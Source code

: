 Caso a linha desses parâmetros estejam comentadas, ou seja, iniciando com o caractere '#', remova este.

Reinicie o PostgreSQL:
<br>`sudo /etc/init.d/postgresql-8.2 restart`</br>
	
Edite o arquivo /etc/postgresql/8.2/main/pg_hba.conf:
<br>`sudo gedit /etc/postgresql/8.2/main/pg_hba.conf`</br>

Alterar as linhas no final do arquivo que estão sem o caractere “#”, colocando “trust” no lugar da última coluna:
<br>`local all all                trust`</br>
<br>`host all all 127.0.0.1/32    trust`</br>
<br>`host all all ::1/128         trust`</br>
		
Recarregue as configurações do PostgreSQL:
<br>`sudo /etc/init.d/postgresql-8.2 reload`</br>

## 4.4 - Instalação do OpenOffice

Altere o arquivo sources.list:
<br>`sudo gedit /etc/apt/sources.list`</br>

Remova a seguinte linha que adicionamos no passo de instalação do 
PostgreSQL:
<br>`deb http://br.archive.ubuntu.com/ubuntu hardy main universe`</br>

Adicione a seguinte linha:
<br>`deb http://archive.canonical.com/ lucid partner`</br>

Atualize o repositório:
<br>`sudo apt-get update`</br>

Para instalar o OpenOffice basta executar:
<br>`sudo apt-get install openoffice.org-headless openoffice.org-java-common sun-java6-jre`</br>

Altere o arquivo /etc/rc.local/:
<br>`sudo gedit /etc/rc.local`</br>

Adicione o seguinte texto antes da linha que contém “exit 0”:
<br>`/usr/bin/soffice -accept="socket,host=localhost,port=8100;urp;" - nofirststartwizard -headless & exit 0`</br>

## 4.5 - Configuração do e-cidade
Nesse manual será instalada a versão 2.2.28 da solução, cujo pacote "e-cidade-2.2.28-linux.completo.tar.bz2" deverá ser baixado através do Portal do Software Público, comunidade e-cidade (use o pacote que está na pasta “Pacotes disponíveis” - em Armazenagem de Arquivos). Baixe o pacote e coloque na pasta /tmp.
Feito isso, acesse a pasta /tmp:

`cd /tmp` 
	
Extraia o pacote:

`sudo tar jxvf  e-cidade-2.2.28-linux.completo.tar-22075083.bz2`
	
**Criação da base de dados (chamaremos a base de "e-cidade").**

○ ○ ○ ○ ○

- EXERCISE PROMPT -
Restate all the material exactly, word for word.

- RESPONSE -
Source code

: Caso a linha desses parâmetros estejam comentadas, ou seja, iniciando com o caractere '#', remova este.

Reinicie o PostgreSQL:
<br>`sudo /etc/init.d/postgresql-8.2 restart`</br>
	
Edite o arquivo /etc/postgresql/8.2/main/pg_hba.conf:
<br>`sudo gedit /etc/postgresql/8.2/main/pg_hba.conf`</br>

Alterar as linhas no final do arquivo que estão sem o caractere “#”, colocando “trust” no lugar da última coluna:
<br>`local all all                trust`</br>
<br>`host all all 127.0.0.1/32    trust`</br>
<br>`host all all ::1/128         trust`</br>
		
Recarregue as configurações do PostgreSQL:
<br>`sudo /etc/init.d/postgresql-8.2 reload`</br>

## 4.4 - Instalação do OpenOffice

Altere o arquivo sources.list:
<br>`sudo gedit /etc/apt/sources.list`</br>

Remova a seguinte linha que adicionamos no passo de instalação do 
PostgreSQL:
<br>`deb http://br.archive.ubuntu.com/ubuntu hardy main universe`</br>

Adicione a seguinte linha:
<br>`deb http://archive.canonical.com/ lucid partner`</br>

Atualize o repositório:
<br>`sudo apt-get update`</br>

Para instalar o OpenOffice basta executar:
<br>`sudo apt-get install openoffice.org-headless openoffice.org-java-common sun-java6-jre`</br>

Altere o arquivo /etc/rc.local/:
<br>`sudo gedit /etc/rc.local`</br>

Adicione o seguinte texto antes da linha que contém “exit 0”:
<br>`/usr/bin/soffice -accept="socket,host=localhost,port=8100;urp;" - nofirststartwizard -headless & exit 0`</br>

## 4.5 - Configuração do e-cidade
Nesse manual será instalada a versão 2.2.28 da solução, cujo pacote "e-cidade-2.2.28-linux.completo.tar.bz2" deverá ser baixado através do Portal do Software Público, comunidade e-cidade (use o pacote que está na pasta “Pacotes disponíveis” - em Armazenagem de Arquivos). Baixe o pacote e coloque na pasta /tmp.
Feito isso, acesse a pasta /tmp:

`cd /tmp` 
	
Extraia o pacote:

`sudo tar jxvf  e-cidade-2.2.28-linux.completo.tar-22075083.bz2`
	
**Criação da base de dados (chamaremos a base de "e-cidade").**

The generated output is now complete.